I have three types of fabric stiffener on hand (I bought two for a Halloween instructable last Fall that I've yet to begin). I bought the Beacon stuff because I couldn't find Aleene's Quik Stiffen Spray which is supposed to be a pretty decent stiffener and doesn't require gloves, ironing, etc.
Most stiffeners are water soluble, so fabric that has been treated will lose it's shape if washed or has too much contact with water. This is a pro and a con. Pro if you make a mistake, con if you don't seal the stiffened fabric properly.
Step 3: Fabric
So far the only type of fabric I've experimented with that doesn't yield good results is baroque that's been treated with Aleene's stiffener. While fabric stiffeners dry clear, the baroque was much darker and brittle looking than I would want for quilling. Baroque is also thicker, so it might not have made for good coils anyway.
The rest of the fabric I used was all scraps. You don't need a lot of fabric or even a lot of length to get good coils. Most of my strips are 4-6" and yielded pretty decided sized coils.
Step 4: Spray Stiffener
Before you start spraying, make sure to protect your work surface.
I bought a bottle of Beacon Stiffen Stuff from A.C. Moore for about $3.50 (with a coupon). The instructions for this spray say to spray until fabric is wet and let dry (approx. 1 hour). If the fabric isn't stiff enough, spray and dry again. You can do this multiple times until the fabric reaches your desired stiffness.
With the Beacon spray, I found that 2 rounds of spray yielded a fabric consistency similar to paper, which is what I'm going for.

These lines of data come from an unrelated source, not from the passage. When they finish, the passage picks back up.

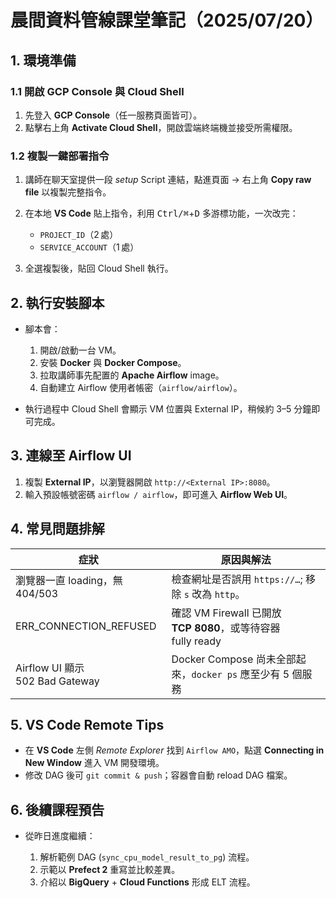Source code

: # 晨間資料管線課堂筆記（2025/07/20）

## 1. 環境準備

### 1.1 開啟 GCP Console 與 Cloud Shell

1. 先登入 **GCP Console**（任一服務頁面皆可）。
2. 點擊右上角 **Activate Cloud Shell**，開啟雲端終端機並接受所需權限。

### 1.2 複製一鍵部署指令

1. 講師在聊天室提供一段 *setup* Script 連結，點進頁面 → 右上角 **Copy raw file** 以複製完整指令。
2. 在本地 **VS Code** 貼上指令，利用 <kbd>Ctrl/⌘</kbd>+<kbd>D</kbd> 多游標功能，一次改完：

   * `PROJECT_ID`（2 處）
   * `SERVICE_ACCOUNT`（1 處）
3. 全選複製後，貼回 Cloud Shell 執行。

## 2. 執行安裝腳本

* 腳本會：

  1. 開啟/啟動一台 VM。
  2. 安裝 **Docker** 與 **Docker Compose**。
  3. 拉取講師事先配置的 **Apache Airflow** image。
  4. 自動建立 Airflow 使用者帳密（`airflow/airflow`）。
* 執行過程中 Cloud Shell 會顯示 VM 位置與 External IP，稍候約 3–5 分鐘即可完成。

## 3. 連線至 Airflow UI

1. 複製 **External IP**，以瀏覽器開啟 `http://<External IP>:8080`。
2. 輸入預設帳號密碼 `airflow / airflow`，即可進入 **Airflow Web UI**。

## 4. 常見問題排解

| 症狀                            | 原因與解法                                             |
| ----------------------------- | ------------------------------------------------- |
| 瀏覽器一直 loading，無 404/503       | 檢查網址是否誤用 `https://…`; 移除 `s` 改為 `http`。           |
| ERR\_CONNECTION\_REFUSED      | 確認 VM Firewall 已開放 **TCP 8080**，或等待容器 fully ready |
| Airflow UI 顯示 502 Bad Gateway | Docker Compose 尚未全部起來，`docker ps` 應至少有 5 個服務      |

## 5. VS Code Remote Tips

* 在 **VS Code** 左側 *Remote Explorer* 找到 `Airflow AMO`，點選 **Connecting in New Window** 進入 VM 開發環境。
* 修改 DAG 後可 `git commit & push`；容器會自動 reload DAG 檔案。

## 6. 後續課程預告

* 從昨日進度繼續：

  1. 解析範例 DAG (`sync_cpu_model_result_to_pg`) 流程。
  2. 示範以 **Prefect 2** 重寫並比較差異。
  3. 介紹以 **BigQuery** + **Cloud Functions** 形成 ELT 流程。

Tip: The drying time can be sped up with the use of a hair dryer or heat set tool.
Step 5: Non-Spray Stiffener
Non-spray stiffener, like Aleene's, is very thick---thicker than white glue. You need to wear gloves when using this product because you have to work it into the fabric you want stiffened. Aleene's starts to dry as you are working it and you can begin shaping at this point if you want. To aid in drying time, make sure to ring the excess stiffener from the fabric and then lay out to finish drying. The Aleene's stiffener is VERY stiff and can be hard to work with after it dries, so it's a good idea to make sure to lay your pieces out flat or iron them.
With this type of fabric stiffener, you can get away with not using a fray stop spray. This stuff is so thick that I haven't had any problems with fraying.
Step 6: Strips
When your fabric is dry and the right consistency, begin cutting your strips! I used a quilting ruler to hold the fabric in place and for measuring purposes. All of the strips I cut are between 1/8"-1/2" wide.
One thing that is nice about quilling with fabric compared to paper is that your strips don't need to be as long and you can get some great coils with just a few inches.
Step 7: Basic Shapes
Using a slotted quilling tool, tightly wrap a piece of fabric around the tip until it's completely wrapped. Add a dab of glue at the end of the coil. This is a closed coil (the green fabric pictures). To make an open coil, which is the base of most quilling shapes, once you are done wrapping the fabric you want to remove the coil from the tool, set it on the table and let it open all the way before adding glue to bring it all together (the pink fabric).
With the open coil you can make many other shapes, such as the teardrop. Grab one end of the open coil and arrange the layers, then carefully pinch to make the teardrop shape.